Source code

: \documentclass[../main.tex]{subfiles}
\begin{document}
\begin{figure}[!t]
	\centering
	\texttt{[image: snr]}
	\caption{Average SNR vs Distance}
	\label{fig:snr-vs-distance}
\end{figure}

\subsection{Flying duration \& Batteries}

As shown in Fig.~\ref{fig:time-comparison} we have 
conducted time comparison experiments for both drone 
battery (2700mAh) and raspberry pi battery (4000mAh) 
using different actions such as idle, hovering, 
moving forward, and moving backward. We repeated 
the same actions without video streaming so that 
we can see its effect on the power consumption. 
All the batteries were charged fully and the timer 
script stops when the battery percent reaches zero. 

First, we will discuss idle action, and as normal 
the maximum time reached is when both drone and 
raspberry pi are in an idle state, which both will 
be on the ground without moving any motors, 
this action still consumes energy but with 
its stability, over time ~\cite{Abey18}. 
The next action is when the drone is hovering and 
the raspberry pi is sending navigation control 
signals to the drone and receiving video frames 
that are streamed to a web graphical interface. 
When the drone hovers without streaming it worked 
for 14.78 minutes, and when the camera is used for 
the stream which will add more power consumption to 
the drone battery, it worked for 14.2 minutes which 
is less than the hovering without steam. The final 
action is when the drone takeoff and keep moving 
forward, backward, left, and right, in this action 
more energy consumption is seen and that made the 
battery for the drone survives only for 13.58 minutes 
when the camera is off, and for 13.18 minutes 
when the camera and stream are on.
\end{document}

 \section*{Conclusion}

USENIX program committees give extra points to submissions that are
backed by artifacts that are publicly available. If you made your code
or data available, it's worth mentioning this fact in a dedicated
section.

Required action: Start at the first line of the entries and stop at the line that contains "the stream which". Repeat every line in that span exactly, and nothing beyond it.

Finished exercise:
Source code

: \documentclass[../main.tex]{subfiles}
\begin{document}
\begin{figure}[!t]
	\centering
	\texttt{[image: snr]}
	\caption{Average SNR vs Distance}
	\label{fig:snr-vs-distance}
\end{figure}

\subsection{Flying duration \& Batteries}

As shown in Fig.~\ref{fig:time-comparison} we have 
conducted time comparison experiments for both drone 
battery (2700mAh) and raspberry pi battery (4000mAh) 
using different actions such as idle, hovering, 
moving forward, and moving backward. We repeated 
the same actions without video streaming so that 
we can see its effect on the power consumption. 
All the batteries were charged fully and the timer 
script stops when the battery percent reaches zero. 

First, we will discuss idle action, and as normal 
the maximum time reached is when both drone and 
raspberry pi are in an idle state, which both will 
be on the ground without moving any motors, 
this action still consumes energy but with 
its stability, over time ~\cite{Abey18}. 
The next action is when the drone is hovering and 
the raspberry pi is sending navigation control 
signals to the drone and receiving video frames 
that are streamed to a web graphical interface. 
When the drone hovers without streaming it worked 
for 14.78 minutes, and when the camera is used for 
the stream which will add more power consumption to 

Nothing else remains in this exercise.